Which is why the BoE kept its cards close to its chest and ensured there were only a few trusted people in whom it could confide what was really happening and why. Sir Jasper and his colleagues had to be left with it because they were the only kids on the block who knew how to play the game.

But having saved the UK from self inflicted mutual destruction he retired in 1980, although playing a major role for a little time after.  This period was important to the formative thinking of Mrs. Thatcher as to how to deal with The City.  This was conditioned by husband's role as a major figure in the oil industry.  The two did not fit together.

Again, I point out that Mrs. Thatcher was not just a shop keeper's daughter with pretensions to lower middle class status the reality of her family was in the shoe trade as workers and shoemakers.  So when she achieved the status of Token Woman in the Conservative government she was known variously as "That woman over the river" to the more accepting of her colleagues and "That bxxxxy woman" by both Heath and his cronies and the aristo's who had to deal with her.

Her being voted Leader when Heath left because the men could not organise themselves and too many of them had been too involved one way or another in the financial disasters at the time was thought to be a stop gap, but she had other ideas.

It is possible that in the early part of her time as Prime Minister she was inclined to listen to men like Hollom and take notice, but as time wore on she came under the influence of too many of her husband's friends and their City associates in Parliament and the media.

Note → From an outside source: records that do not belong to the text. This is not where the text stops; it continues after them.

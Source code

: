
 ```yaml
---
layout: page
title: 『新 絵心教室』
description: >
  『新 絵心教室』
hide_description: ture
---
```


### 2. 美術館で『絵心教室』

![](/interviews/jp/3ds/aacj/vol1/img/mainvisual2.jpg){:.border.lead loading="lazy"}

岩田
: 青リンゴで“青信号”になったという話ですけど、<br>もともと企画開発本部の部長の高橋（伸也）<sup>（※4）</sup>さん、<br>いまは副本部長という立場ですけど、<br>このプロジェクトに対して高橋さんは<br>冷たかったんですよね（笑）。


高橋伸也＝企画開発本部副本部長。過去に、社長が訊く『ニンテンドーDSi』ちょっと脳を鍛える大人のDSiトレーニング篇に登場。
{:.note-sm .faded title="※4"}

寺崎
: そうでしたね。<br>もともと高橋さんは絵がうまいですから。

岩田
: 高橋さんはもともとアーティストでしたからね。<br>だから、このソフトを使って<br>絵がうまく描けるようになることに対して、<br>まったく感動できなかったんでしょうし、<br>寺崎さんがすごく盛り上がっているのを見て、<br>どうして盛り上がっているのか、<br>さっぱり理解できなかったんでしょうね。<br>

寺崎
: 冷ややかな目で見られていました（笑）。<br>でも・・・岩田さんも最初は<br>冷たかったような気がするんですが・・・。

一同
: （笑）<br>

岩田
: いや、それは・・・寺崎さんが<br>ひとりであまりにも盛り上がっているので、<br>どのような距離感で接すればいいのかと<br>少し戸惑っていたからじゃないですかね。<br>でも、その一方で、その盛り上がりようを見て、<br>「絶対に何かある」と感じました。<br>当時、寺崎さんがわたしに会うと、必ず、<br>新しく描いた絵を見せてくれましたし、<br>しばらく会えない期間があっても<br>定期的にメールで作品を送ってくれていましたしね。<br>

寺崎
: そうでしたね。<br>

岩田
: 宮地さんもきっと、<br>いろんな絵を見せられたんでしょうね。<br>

But when she did become PM in 1979 the changes under way in the British economy and the restructuring entailed was well advanced almost wherever you look.  What was not seen was all the chances and opportunities we had missed in new and growing fields of activity in the years before.

While the Tory media message was progress, in effect she was managing a difficult retreat across most fronts in the economy that somehow had to be covered and patched up.  The trouble was that many of the power bases were of the declining past.

Now in 2014 going on into 2015 there are still people prattling on about Mrs. Thatcher who left office a generation ago in a very different world.  It is rather like blaming Herbert Hoover for the USA's disasters in Vietnam or Clement Attlee's 1950's defeat on Ramsay Macdonald.

The obituary of Sir Jasper Hollom is a welcome reminder of what was going on of which little was known then and less now.